Fundamental, aunque hijo de los antecedentes, es el silencio ante actitudes poco ejemplares de miembros de su familia, de su padre, de su antecesor en la Jefatura del Estado que es la clave. Si es difícil de entender ese puesto de la máxima relevancia por herencia dinástica y no por elección, lagunas como estas todavía lo hacen más incomprensible. Las sociedades con problemas tan enormes como el que vivimos a causa del coronavirus precisan dirigentes, especialmente ejemplares, sin la menor sombra de desconfianza. Mucha gente está sufriendo, la inmensa mayoría se encuentra enormemente preocupada. Necesitan, necesitamos, soluciones, calor, sinceridad, al menos.

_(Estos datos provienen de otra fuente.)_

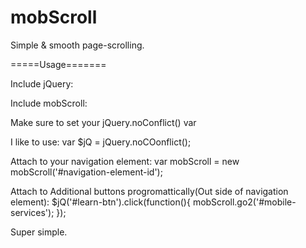 mobScroll
=========

Simple &amp; smooth page-scrolling.

=====Usage=======

Include jQuery:
<script src="//cdnjs.cloudflare.com/ajax/libs/jquery/1.10.2/jquery.js" type=""></script>

Include mobScroll:
<script src="mScroll.js" type="text/javascript"></script>    

Make sure to set your jQuery.noConflict() var

I like to use:
var $jQ = jQuery.noCOonflict();

Attach to your navigation element:
var mobScroll = new mobScroll('#navigation-element-id');

Attach to Additional buttons progromattically(Out side of navigation element):
   $jQ('#learn-btn').click(function(){
       mobScroll.go2('#mobile-services');
   });

Super simple.
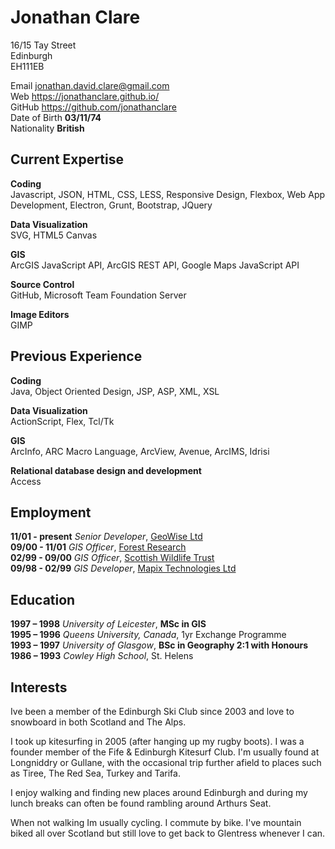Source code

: Jonathan Clare
======

16/15 Tay Street  
Edinburgh  
EH111EB

Email jonathan.david.clare@gmail.com  
Web https://jonathanclare.github.io/  
GitHub https://github.com/jonathanclare  
Date of Birth **03/11/74**  
Nationality **British**

Current Expertise
------

**Coding**  
Javascript, JSON, HTML, CSS, LESS, Responsive Design, Flexbox, Web App Development, Electron, Grunt, Bootstrap, JQuery  

**Data Visualization**  
SVG, HTML5 Canvas  

**GIS**  
ArcGIS JavaScript API, ArcGIS REST API, Google Maps JavaScript API  

**Source Control**  
GitHub, Microsoft Team Foundation Server

**Image Editors**  
GIMP  

Previous Experience
------

**Coding**  
Java, Object Oriented Design, JSP, ASP, XML, XSL  

**Data Visualization**  
ActionScript, Flex, Tcl/Tk  

**GIS**  
ArcInfo, ARC Macro Language, ArcView, Avenue, ArcIMS, Idrisi  

**Relational database design and development**  
Access  

Employment
------

**11/01 - present** *Senior Developer*, [GeoWise Ltd](https://www.instantatlas.com/)  
**09/00 - 11/01** *GIS Officer*, [Forest Research](https://www.forestry.gov.uk/forestresearch)  
**02/99 - 09/00** *GIS Officer*, [Scottish Wildlife Trust](https://scottishwildlifetrust.org.uk/)  
**09/98 - 02/99** *GIS Developer*, [Mapix Technologies Ltd](http://www.routescene.com/)

Education
------

**1997 – 1998** *University of Leicester*, **MSc in GIS**  
**1995 – 1996** *Queens University, Canada*, 1yr Exchange Programme  
**1993 – 1997** *University of Glasgow*, **BSc in Geography 2:1 with Honours**  
**1986 – 1993** *Cowley High School*, St. Helens

Interests
------

Ive been a member of the Edinburgh Ski Club since 2003 and love to snowboard in both Scotland and The Alps.

I took up kitesurfing in 2005 (after hanging up my rugby boots). I was a founder member of the Fife & Edinburgh Kitesurf Club. I'm usually found at Longniddry or Gullane, with the occasional trip further afield to places such as Tiree, The Red Sea, Turkey and Tarifa.

I enjoy walking and finding new places around Edinburgh and during my lunch breaks can often be found rambling around Arthurs Seat.

When not walking Im usually cycling. I commute by bike. I've mountain biked all over Scotland but still love to get back to Glentress whenever I can.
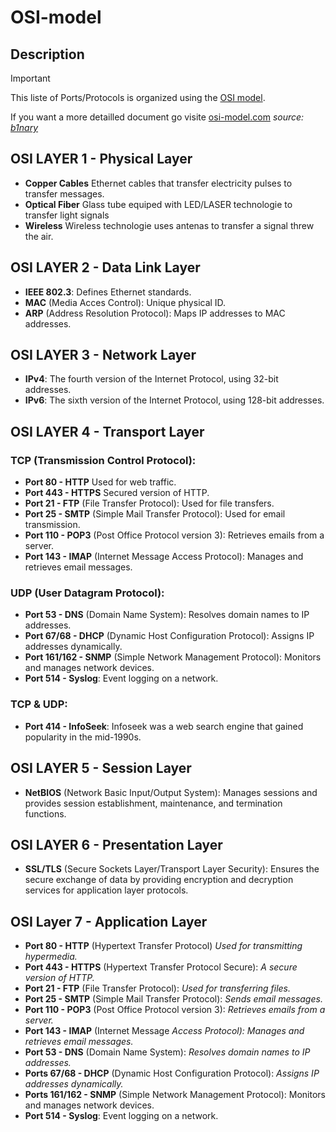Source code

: # OSI-model
## Description
>[!important]
>This liste of Ports/Protocols is organized using the [OSI model](https://en.wikipedia.org/wiki/OSI_model).
>
>If you want a more detailled document go visite [osi-model.com](https://osi-model.com/) *source: [b1nary](https://github.com/b1nary)*
## OSI LAYER 1 - Physical Layer
- **Copper Cables** Ethernet cables that transfer electricity pulses to transfer messages.
- **Optical Fiber** Glass tube equiped with LED/LASER technologie to transfer light signals
- **Wireless** Wireless technologie uses antenas to transfer a signal threw the air.
## OSI LAYER 2 - Data Link Layer
- **IEEE 802.3**: Defines Ethernet standards.
- **MAC** (Media Acces Control): Unique physical ID.
- **ARP** (Address Resolution Protocol): Maps IP addresses to MAC addresses.
## OSI LAYER 3 - Network Layer
- **IPv4**: The fourth version of the Internet Protocol, using 32-bit addresses.
- **IPv6**: The sixth version of the Internet Protocol, using 128-bit addresses.
## OSI LAYER 4 - Transport Layer
### TCP (Transmission Control Protocol):
- **Port 80 - HTTP** Used for web traffic.
- **Port 443 - HTTPS** Secured version of HTTP.
- **Port 21 - FTP** (File Transfer Protocol): Used for file transfers.
- **Port 25 - SMTP** (Simple Mail Transfer Protocol): Used for email transmission.
- **Port 110 - POP3** (Post Office Protocol version 3): Retrieves emails from a server.
- **Port 143 - IMAP** (Internet Message Access Protocol): Manages and retrieves email messages. 
### UDP (User Datagram Protocol):
- **Port 53 - DNS** (Domain Name System): Resolves domain names to IP addresses.
- **Port 67/68 - DHCP** (Dynamic Host Configuration Protocol): Assigns IP addresses dynamically.
- **Port 161/162 - SNMP** (Simple Network Management Protocol): Monitors and manages network devices.
- **Port 514 - Syslog**: Event logging on a network.
### TCP & UDP:
- **Port 414 - InfoSeek**: Infoseek was a web search engine that gained popularity in the mid-1990s.
## OSI LAYER 5 - Session Layer
- **NetBIOS** (Network Basic Input/Output System): Manages sessions and provides session establishment, maintenance, and termination functions.
## OSI LAYER 6 - Presentation Layer
- **SSL/TLS** (Secure Sockets Layer/Transport Layer Security): Ensures the secure exchange of data by providing encryption and decryption services for application layer protocols.
## OSI Layer 7 - Application Layer
- **Port 80 - HTTP** (Hypertext Transfer Protocol) *Used for transmitting hypermedia.*
- **Port 443 - HTTPS** (Hypertext Transfer Protocol Secure): *A secure version of HTTP.*
- **Port 21 - FTP** (File Transfer Protocol): *Used for transferring files.*
- **Port 25 - SMTP** (Simple Mail Transfer Protocol): *Sends email messages.*
- **Port 110 - POP3** (Post Office Protocol version 3): *Retrieves emails from a server.*
- **Port 143 - IMAP** (Internet Message *Access Protocol): Manages and retrieves email messages.*
- **Port 53 - DNS** (Domain Name System): *Resolves domain names to IP addresses.*
- **Ports 67/68 - DHCP** (Dynamic Host Configuration Protocol): *Assigns IP addresses dynamically.*
- **Ports 161/162 - SNMP** (Simple Network Management Protocol): Monitors and manages network devices.
- **Port 514 - Syslog**: Event logging on a network.

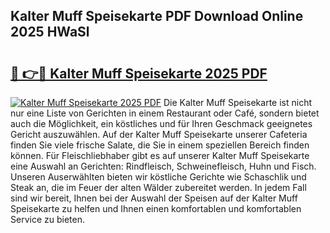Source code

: ## Kalter Muff Speisekarte PDF Download Online 2025 HWaSl

# <h2><a href="http://gcb12n3.nevu.top/?p=Kalter+Muff+Speisekarte">🔗 👉🔴 Kalter Muff Speisekarte 2025 PDF</a></h2>

[![Kalter Muff Speisekarte 2025 PDF](https://i.imgur.com/dBaPXMq.png)](http://gcb12n3.nevu.top/?p=Kalter+Muff+Speisekarte)
Die Kalter Muff Speisekarte ist nicht nur eine Liste von Gerichten in einem Restaurant oder Café, sondern bietet auch die Möglichkeit, ein köstliches und für Ihren Geschmack geeignetes Gericht auszuwählen. Auf der Kalter Muff Speisekarte unserer Cafeteria finden Sie viele frische Salate, die Sie in einem speziellen Bereich finden können. Für Fleischliebhaber gibt es auf unserer Kalter Muff Speisekarte eine Auswahl an Gerichten: Rindfleisch, Schweinefleisch, Huhn und Fisch. Unseren Auserwählten bieten wir köstliche Gerichte wie Schaschlik und Steak an, die im Feuer der alten Wälder zubereitet werden. In jedem Fall sind wir bereit, Ihnen bei der Auswahl der Speisen auf der Kalter Muff Speisekarte zu helfen und Ihnen einen komfortablen und komfortablen Service zu bieten.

La reunión en La Zarzuela de este miércoles no debe ser buscando “un cierre de filas” con los Borbones, como califica la prensa cortesana su apoyo y el de los partidos de la triple derecha. Y así será presumiblemente tras dirigir el monarca un mensaje a la nación que lo cubra todo. No es esperable que aluda a la actitud de su padre y la de él en el caso. El ministro de las cloacas del PP, Fernández Diaz ya ha advertido: “Cuestionar la Monarquía es más letal para España que el coronavirus”. Haga lo que haga, sin rendir cuentas, dando idea de la concepción que tienen de la institución. De lo sucedido hay que hablar, ahora o en su momento. El rey con los pies de barro deshizo con ellos el pedestal. La sociedad que salga de este terrible trance que vivimos renacerá en una autenticidad que ya se gesta.